_TASK ITEM_
Keep to one stretch of the data below, the lines from the one with "Step 2. Clone the git repo into a directory" up to and including the one with "python manage.py runserver", and return that stretch exactly.

[Extracted records]
Start of Block
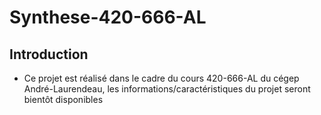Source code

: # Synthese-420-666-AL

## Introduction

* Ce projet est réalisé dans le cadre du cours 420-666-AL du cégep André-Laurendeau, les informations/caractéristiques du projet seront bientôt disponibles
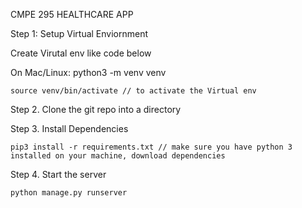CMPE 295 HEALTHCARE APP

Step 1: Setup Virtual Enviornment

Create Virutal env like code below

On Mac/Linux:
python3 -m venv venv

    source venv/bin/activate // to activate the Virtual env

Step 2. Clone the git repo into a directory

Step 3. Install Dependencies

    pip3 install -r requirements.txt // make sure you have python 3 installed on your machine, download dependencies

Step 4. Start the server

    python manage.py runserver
End of Block
Start of Block
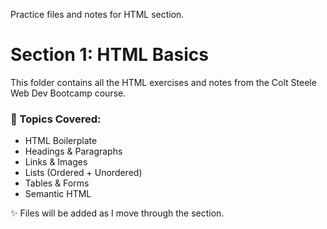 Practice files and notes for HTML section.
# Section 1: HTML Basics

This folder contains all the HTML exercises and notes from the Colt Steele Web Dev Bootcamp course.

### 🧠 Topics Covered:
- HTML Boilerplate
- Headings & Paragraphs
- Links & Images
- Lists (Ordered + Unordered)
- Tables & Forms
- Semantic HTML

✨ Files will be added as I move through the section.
End of Block
_ANSWER FOR THIS EXERCISE_
Step 2. Clone the git repo into a directory

Step 3. Install Dependencies

    pip3 install -r requirements.txt // make sure you have python 3 installed on your machine, download dependencies

Step 4. Start the server

    python manage.py runserver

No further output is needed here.